Alberta Premier Jason Kenney recently posted on social media his reaction to protests on the steps of the legislature and GraceLife Church just west of Edmonton.
Hundreds gathered at the legislature in Edmonton on April 12, including many other parts of the province.
Those who know Kenney would recognize his style and tone in the post. The post starts by referring to a racial slur and the damage caused to a vehicle on the First Nations reserve adjacent to GraceLife Church.
At the legislature, the protesters chanted “lock her up,” referring to Alberta chief medical officer of health Deena Hinshaw, who has been the most visible face connected to the health restrictions the government has implemented.
Kenney also complained: “They also chanted ‘just say no’ to vaccines.” By implication, his post scorns the protesting Alberta citizens as racists, vandals, threatening thugs and anti-vaxxers.
If that was not enough to delegitimize those with opposing views, Kenney expressed a most regrettable ad hominem attack: It is “increasingly clear,” his statement read, “that many involved … are unhinged conspiracy theorists.”
We need to re-emphasize that these are Albertans expressing their frustrations with the COVID-19 restrictions Kenney has put into place. It’s base hyperbole to charge protesters with making felony threats to a public official.
Similarly, our culture makes fun of people who oppose vaccines, some of whom may be a little kooky. But it’s not yet unlawful to oppose vaccines and vaccination. Many of those opposing vaccination do so as a matter of conscience.
A wise statesman doesn’t diminish the moral choices of the people he serves. The wise also know insult isn’t a way to attract or retain votes. In September 2016, then-presidential candidate Hillary Clinton denigrated opposing voters as “a basket of deplorables.” She later admitted this was one of the factors that cost her the election to Donald Trump.

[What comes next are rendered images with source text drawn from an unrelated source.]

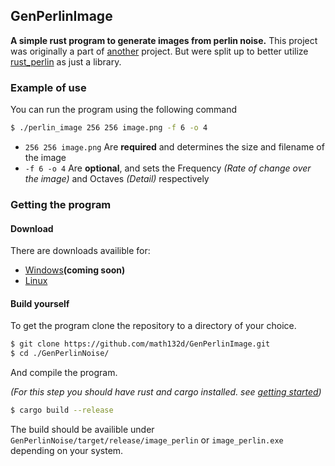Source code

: ## GenPerlinImage
__A simple rust program to generate images from perlin noise.__ This project was originally a part of [another](https://github.com/math132d/rust_perlin) project. But were split up to better utilize [rust_perlin](https://github.com/math132d/rust_perlin) as just a library.

### Example of use
You can run the program using the following command
```sh
$ ./perlin_image 256 256 image.png -f 6 -o 4
```
* `256 256 image.png` Are __required__ and determines the size and filename of the image
* `-f 6 -o 4` Are __optional__, and sets the Frequency _(Rate of change over the image)_ and Octaves _(Detail)_ respectively

### Getting the program

#### Download

There are downloads availible for:

* [Windows](../../raw/master/release/perlin_image.exe)__(coming soon)__
* [Linux](../../raw/master/release/perlin_image)

#### Build yourself

To get the program clone the repository to a directory of your choice.
```sh
$ git clone https://github.com/math132d/GenPerlinImage.git
$ cd ./GenPerlinNoise/
```

And compile the program.

_(For this step you should have rust and cargo installed. see [getting started](https://www.rust-lang.org/learn/get-started))_
```sh
$ cargo build --release
```

The build should be availible under `GenPerlinNoise/target/release/image_perlin` or `image_perlin.exe` depending on your system.

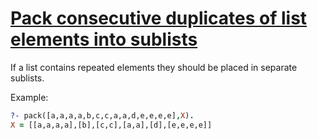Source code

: # [Pack consecutive duplicates of list elements into sublists](https://sites.google.com/site/prologsite/prolog-problems/1)

If a list contains repeated elements they should be placed in separate sublists.

Example:

```prolog
?- pack([a,a,a,a,b,c,c,a,a,d,e,e,e,e],X).
X = [[a,a,a,a],[b],[c,c],[a,a],[d],[e,e,e,e]]
```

One might forgive the premier for reacting to the personal nature of the chants, which also called on him to be locked up. But let’s recall his policies confined Albertans for months, and police recently arrested GraceLife minister James Coates for defying public health orders.
The protests may sting the more because among the group were one-time supporters, political allies and even friends of Kenney. But statesmen don’t personalize the process; their duty is to safeguard the dignity of their office, for all of us and in the name of the monarch.
If personal dimension excused heated reactions, we ought to consider the consequences of government actions that have led protesters to Kenney’s doorstep. The provincial COVID-19 slogan would have us believe that the government is protecting “lives and livelihoods.” Those whose livelihoods are being ruined know better and feel insulted by the slogan.
When government claims to be saving lives but in the process ruins the lives of many (pushing them into bankruptcy, unemployment, family abuse and violence, deterioration of mental health, drug abuse and death by overdose, among others), those whose lives are being ruined are legitimately entitled to be frustrated by the offending policy.
Kenney has modestly recognized that his policies are hurting people, but the damaging policies persist and increase. Was he expecting no reaction to the barricading of a church?
One would think that citizens whose lives are being hurt by their own government’s policies would receive sympathy and compassion. But instead, those suffering outside the medical tutelage of Alberta Health are disparaged as “unhinged conspiracy theorists.” That’s why such a smear is unacceptable.
Kenney referred to the vilified protesters’ words as being “beyond the pale,” an expression that has come to mean something is outside acceptable norms. The expression goes back to the imperious Tsarina Catherine the Great of Russia at the end of the 18th century. By official proclamation, the Jewish community was confined to a territory, “the Pale,” which means a fence or palisade. Jews could only travel beyond the Pale with the tyranny’s indulgence.
Given present restrictions, including the persecution of GraceLife and the erection of fencing to prevent worship there, Kenney’s use of the expression is painfully ironic.
Kenney’s uncritical embrace of his medical bureaucrats’ restrictive advice is hurting citizens and forcing otherwise law-abiding Albertans beyond the fences he has erected.
Marco Navarro-Génie is a senior fellow with the Frontier Centre for Public Policy and the president of the Haultain Research Institute. He is co-author, with Barry Cooper, of COVID-19: The Politics of a Pandemic Moral Panic (2020).